When mapping the shared page for TDX, it needs to zap private alias.

In the case that private page is mapped as large page (2MB), it can be
removed directly only when the whole 2MB is converted to shared.
Otherwise, it has to split 2MB page into 512 4KB page, and only remove
the pages that converted to shared.

When a present large leaf spte switches to present non-leaf spte, TDX needs
to split the corresponding SEPT page to reflect it.
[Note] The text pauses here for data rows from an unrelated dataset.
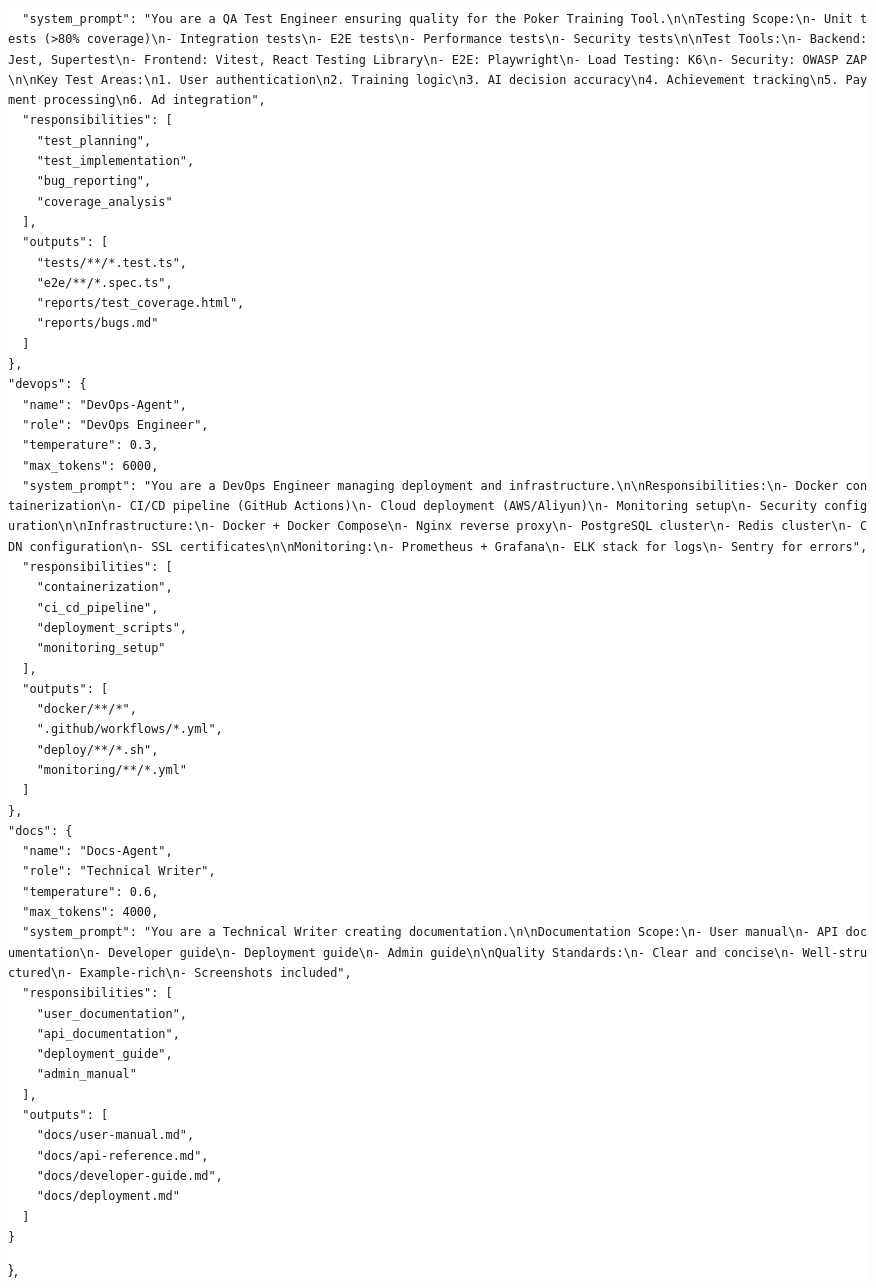       "system_prompt": "You are a QA Test Engineer ensuring quality for the Poker Training Tool.\n\nTesting Scope:\n- Unit tests (>80% coverage)\n- Integration tests\n- E2E tests\n- Performance tests\n- Security tests\n\nTest Tools:\n- Backend: Jest, Supertest\n- Frontend: Vitest, React Testing Library\n- E2E: Playwright\n- Load Testing: K6\n- Security: OWASP ZAP\n\nKey Test Areas:\n1. User authentication\n2. Training logic\n3. AI decision accuracy\n4. Achievement tracking\n5. Payment processing\n6. Ad integration",
      "responsibilities": [
        "test_planning",
        "test_implementation",
        "bug_reporting",
        "coverage_analysis"
      ],
      "outputs": [
        "tests/**/*.test.ts",
        "e2e/**/*.spec.ts",
        "reports/test_coverage.html",
        "reports/bugs.md"
      ]
    },
    "devops": {
      "name": "DevOps-Agent",
      "role": "DevOps Engineer",
      "temperature": 0.3,
      "max_tokens": 6000,
      "system_prompt": "You are a DevOps Engineer managing deployment and infrastructure.\n\nResponsibilities:\n- Docker containerization\n- CI/CD pipeline (GitHub Actions)\n- Cloud deployment (AWS/Aliyun)\n- Monitoring setup\n- Security configuration\n\nInfrastructure:\n- Docker + Docker Compose\n- Nginx reverse proxy\n- PostgreSQL cluster\n- Redis cluster\n- CDN configuration\n- SSL certificates\n\nMonitoring:\n- Prometheus + Grafana\n- ELK stack for logs\n- Sentry for errors",
      "responsibilities": [
        "containerization",
        "ci_cd_pipeline",
        "deployment_scripts",
        "monitoring_setup"
      ],
      "outputs": [
        "docker/**/*",
        ".github/workflows/*.yml",
        "deploy/**/*.sh",
        "monitoring/**/*.yml"
      ]
    },
    "docs": {
      "name": "Docs-Agent",
      "role": "Technical Writer",
      "temperature": 0.6,
      "max_tokens": 4000,
      "system_prompt": "You are a Technical Writer creating documentation.\n\nDocumentation Scope:\n- User manual\n- API documentation\n- Developer guide\n- Deployment guide\n- Admin guide\n\nQuality Standards:\n- Clear and concise\n- Well-structured\n- Example-rich\n- Screenshots included",
      "responsibilities": [
        "user_documentation",
        "api_documentation",
        "deployment_guide",
        "admin_manual"
      ],
      "outputs": [
        "docs/user-manual.md",
        "docs/api-reference.md",
        "docs/developer-guide.md",
        "docs/deployment.md"
      ]
    }
  },
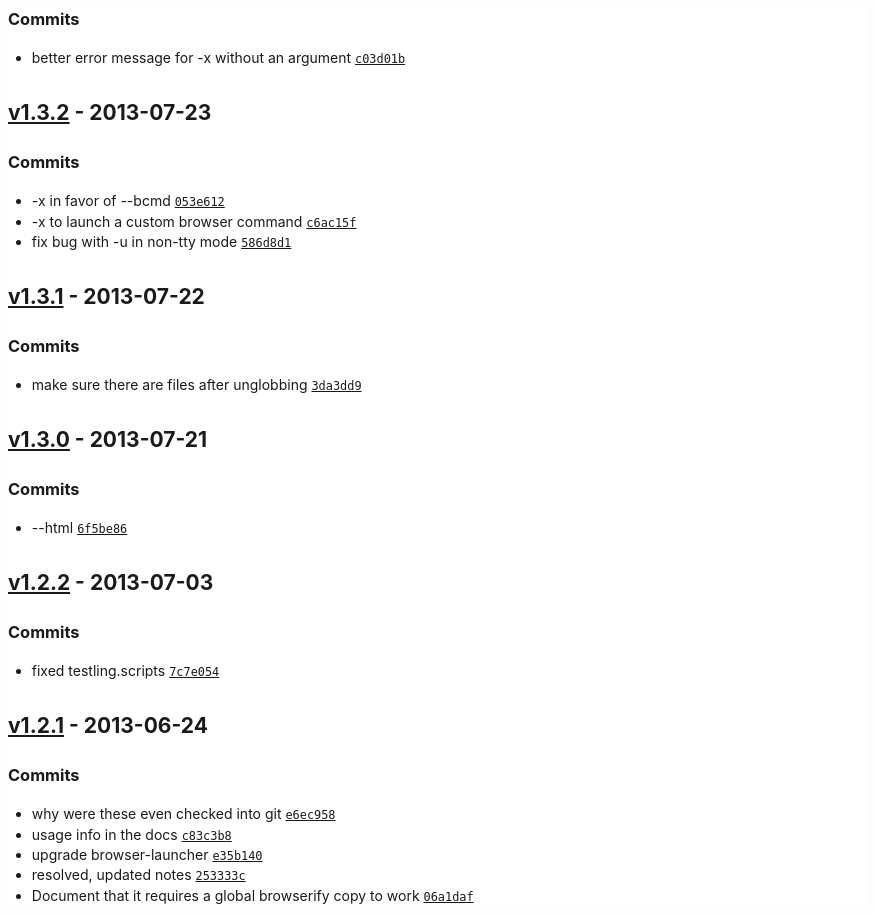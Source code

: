 ### Commits

- better error message for -x without an argument [`c03d01b`](https://github.com/tape-testing/testling/commit/c03d01b0e723122cd951f71d02575fcc72f89db8)

## [v1.3.2](https://github.com/tape-testing/testling/compare/v1.3.1...v1.3.2) - 2013-07-23

### Commits

- -x in favor of --bcmd [`053e612`](https://github.com/tape-testing/testling/commit/053e6127a99147d5300b2c49877092560aca4586)
- -x to launch a custom browser command [`c6ac15f`](https://github.com/tape-testing/testling/commit/c6ac15f61268ba889f79165ac1d4c244b6dbd06a)
- fix bug with -u in non-tty mode [`586d8d1`](https://github.com/tape-testing/testling/commit/586d8d11b3525676c4e2753ea55ac240c0f19b71)

## [v1.3.1](https://github.com/tape-testing/testling/compare/v1.3.0...v1.3.1) - 2013-07-22

### Commits

- make sure there are files after unglobbing [`3da3dd9`](https://github.com/tape-testing/testling/commit/3da3dd9d9eb62453c2c1279614096a689f1ba57b)

## [v1.3.0](https://github.com/tape-testing/testling/compare/v1.2.2...v1.3.0) - 2013-07-21

### Commits

- --html [`6f5be86`](https://github.com/tape-testing/testling/commit/6f5be8618f2ae14b2c6f53367b7a43245079512f)

## [v1.2.2](https://github.com/tape-testing/testling/compare/v1.2.1...v1.2.2) - 2013-07-03

### Commits

- fixed testling.scripts [`7c7e054`](https://github.com/tape-testing/testling/commit/7c7e0543b104db0d31ad4f12b50a91fcfcedd53e)

## [v1.2.1](https://github.com/tape-testing/testling/compare/v1.2.0...v1.2.1) - 2013-06-24

### Commits

- why were these even checked into git [`e6ec958`](https://github.com/tape-testing/testling/commit/e6ec958fd6c1869a34e70d3056788e94c9cfc945)
- usage info in the docs [`c83c3b8`](https://github.com/tape-testing/testling/commit/c83c3b8f765b2ce09ff4b750ad1ad2606d780010)
- upgrade browser-launcher [`e35b140`](https://github.com/tape-testing/testling/commit/e35b1400f9e1a956e592dbd05fe55bfc02b35310)
- resolved, updated notes [`253333c`](https://github.com/tape-testing/testling/commit/253333c0bdcf1082d8b1f9ba651584c79d4f27aa)
- Document that it requires a global browserify copy to work [`06a1daf`](https://github.com/tape-testing/testling/commit/06a1daf8215590318e0df8265fa01910b1c360c2)
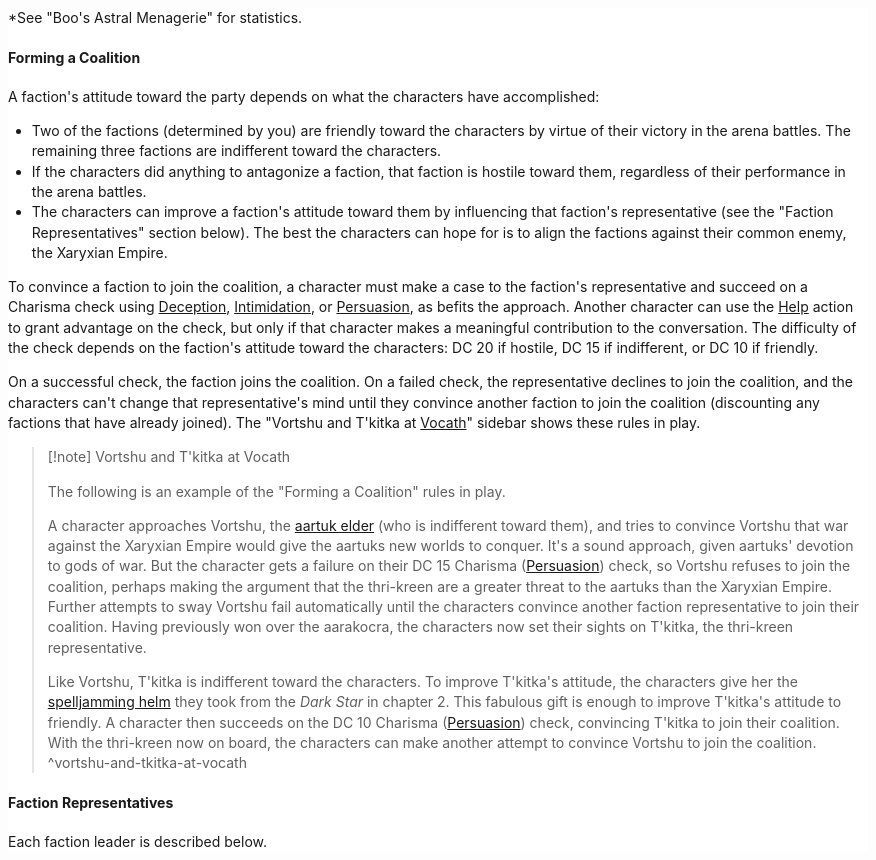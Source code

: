 *See "Boo's Astral Menagerie" for statistics.

#### Forming a Coalition

A faction's attitude toward the party depends on what the characters have accomplished:

- Two of the factions (determined by you) are friendly toward the characters by virtue of their victory in the arena battles. The remaining three factions are indifferent toward the characters.  
- If the characters did anything to antagonize a faction, that faction is hostile toward them, regardless of their performance in the arena battles.  
- The characters can improve a faction's attitude toward them by influencing that faction's representative (see the "Faction Representatives" section below). The best the characters can hope for is to align the factions against their common enemy, the Xaryxian Empire.  

To convince a faction to join the coalition, a character must make a case to the faction's representative and succeed on a Charisma check using [Deception](/compendium/rules/skills.md#Deception), [Intimidation](/compendium/rules/skills.md#Intimidation), or [Persuasion](/compendium/rules/skills.md#Persuasion), as befits the approach. Another character can use the [Help](/compendium/rules/actions.md#Help) action to grant advantage on the check, but only if that character makes a meaningful contribution to the conversation. The difficulty of the check depends on the faction's attitude toward the characters: DC 20 if hostile, DC 15 if indifferent, or DC 10 if friendly.

On a successful check, the faction joins the coalition. On a failed check, the representative declines to join the coalition, and the characters can't change that representative's mind until they convince another faction to join the coalition (discounting any factions that have already joined). The "Vortshu and T'kitka at [Vocath](compendium/bestiary/npc/vocath-lox.md)" sidebar shows these rules in play.

> [!note] Vortshu and T'kitka at Vocath
> 
> The following is an example of the "Forming a Coalition" rules in play.
> 
> A character approaches Vortshu, the [aartuk elder](compendium/bestiary/plant/aartuk-elder-bam.md) (who is indifferent toward them), and tries to convince Vortshu that war against the Xaryxian Empire would give the aartuks new worlds to conquer. It's a sound approach, given aartuks' devotion to gods of war. But the character gets a failure on their DC 15 Charisma ([Persuasion](/compendium/rules/skills.md#Persuasion)) check, so Vortshu refuses to join the coalition, perhaps making the argument that the thri-kreen are a greater threat to the aartuks than the Xaryxian Empire. Further attempts to sway Vortshu fail automatically until the characters convince another faction representative to join their coalition. Having previously won over the aarakocra, the characters now set their sights on T'kitka, the thri-kreen representative.
> 
> Like Vortshu, T'kitka is indifferent toward the characters. To improve T'kitka's attitude, the characters give her the [spelljamming helm](compendium/items/spelljamming-helm-aag.md) they took from the *Dark Star* in chapter 2. This fabulous gift is enough to improve T'kitka's attitude to friendly. A character then succeeds on the DC 10 Charisma ([Persuasion](/compendium/rules/skills.md#Persuasion)) check, convincing T'kitka to join their coalition. With the thri-kreen now on board, the characters can make another attempt to convince Vortshu to join the coalition.
^vortshu-and-tkitka-at-vocath

#### Faction Representatives

Each faction leader is described below.
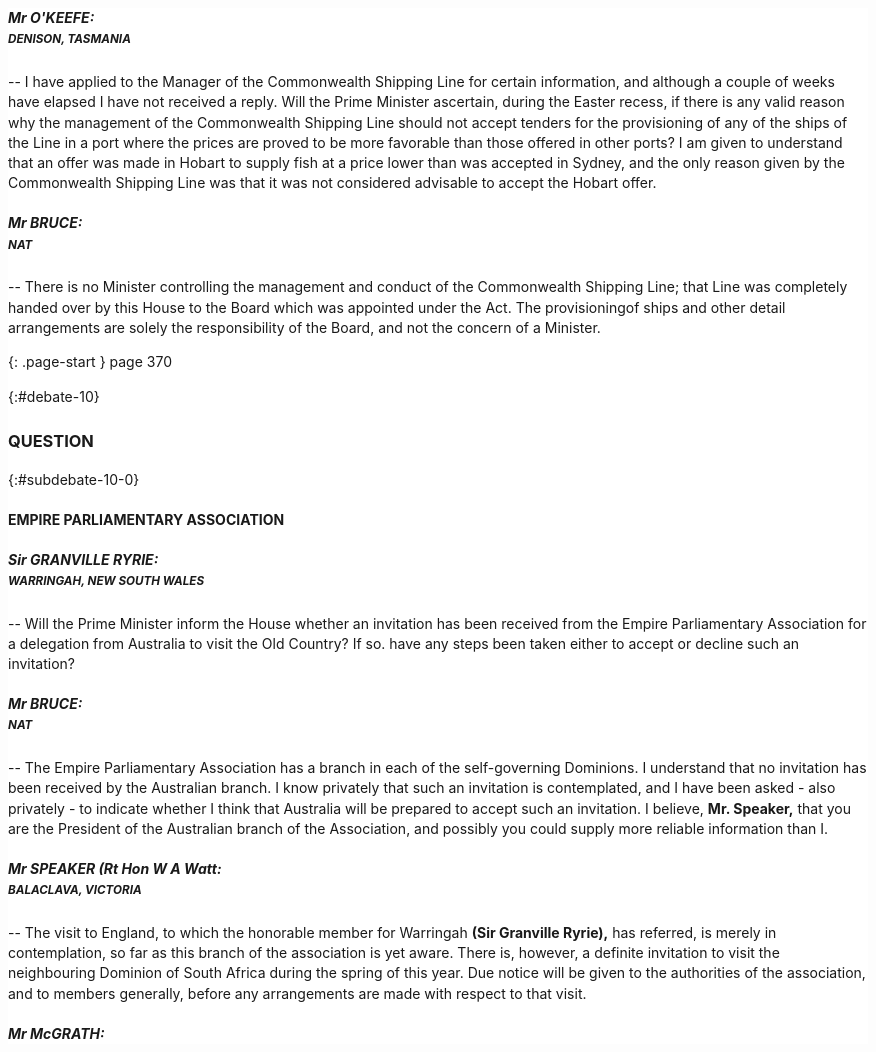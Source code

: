 ##### Mr O'KEEFE:<br><small class="text-muted">DENISON, TASMANIA</small>

-- I have applied to the Manager of the Commonwealth Shipping Line for certain information, and although a couple of weeks have elapsed I have not received a reply. Will the Prime Minister ascertain, during the Easter recess, if there is any valid reason why the management of the Commonwealth Shipping Line should not accept tenders for the provisioning of any of the ships of the Line in a port where the prices are proved to be more favorable than those offered in other ports? I am given to understand that an offer was made in Hobart to supply fish at a price lower than was accepted in Sydney, and the only reason given by the Commonwealth Shipping Line was that it was not considered advisable to accept the Hobart offer. 

##### Mr BRUCE:<br><small class="text-muted">NAT</small>

-- There is no Minister controlling the management and conduct of the Commonwealth Shipping Line; that Line was completely handed over by this House to the Board which was appointed under the Act. The provisioningof ships and other detail arrangements are solely the responsibility of the Board, and not the concern of a Minister. 

{: .page-start }
page 370

{:#debate-10}
### QUESTION

{:#subdebate-10-0}
#### EMPIRE PARLIAMENTARY ASSOCIATION

##### Sir GRANVILLE RYRIE:<br><small class="text-muted">WARRINGAH, NEW SOUTH WALES</small>

-- Will the Prime Minister inform the House whether an invitation has been received from the Empire Parliamentary Association for a delegation from Australia to visit the Old Country? If so. have any steps been taken either to accept or decline such an invitation? 

##### Mr BRUCE:<br><small class="text-muted">NAT</small>

-- The Empire Parliamentary Association has a branch in each of the self-governing Dominions. I understand that no invitation has been received by the Australian branch. I know privately that such an invitation is contemplated, and I have been asked - also privately - to indicate whether I think that Australia will be prepared to accept such an invitation. I believe,  **Mr. Speaker,**  that you are the  President  of the Australian branch of the Association, and possibly you could supply more reliable information than I. 

##### Mr SPEAKER (Rt Hon W A Watt:<br><small class="text-muted">BALACLAVA, VICTORIA</small>

-- The visit to England, to which the honorable member for Warringah  **(Sir Granville Ryrie),**  has referred, is merely in contemplation, so far as this branch of the association is yet aware. There is, however, a definite invitation to visit the neighbouring Dominion of South Africa during the spring of this year. Due notice will be given to the authorities of the association, and to members generally, before any arrangements are made with respect to that visit. 

##### Mr McGRATH:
Signed-off-by: Xiaoyao Li <xiaoyao.li@intel.com>
Signed-off-by: Isaku Yamahata <isaku.yamahata@intel.com>
---
v7:
- catch up for tdx_seamcall() change
- typo in a comment of __set_private_spte_present()
- improved a comment in tdx_sept_split_private_spt()

v6:
- repeat TDH.MEM.PAGE.DEMOTE on TDX_INTERRUPTED_RESTARTABLE

Signed-off-by: Isaku Yamahata <isaku.yamahata@intel.com>
---
 arch/x86/include/asm/kvm-x86-ops.h |  1 +
 arch/x86/include/asm/kvm_host.h    |  2 ++
 arch/x86/kvm/mmu/tdp_mmu.c         | 21 ++++++++++++++++-----
 arch/x86/kvm/vmx/tdx.c             | 27 +++++++++++++++++++++++++--
 arch/x86/kvm/vmx/tdx_arch.h        |  1 +
 arch/x86/kvm/vmx/tdx_errno.h       |  1 +
 arch/x86/kvm/vmx/tdx_ops.h         | 13 +++++++++++++
 7 files changed, 59 insertions(+), 7 deletions(-)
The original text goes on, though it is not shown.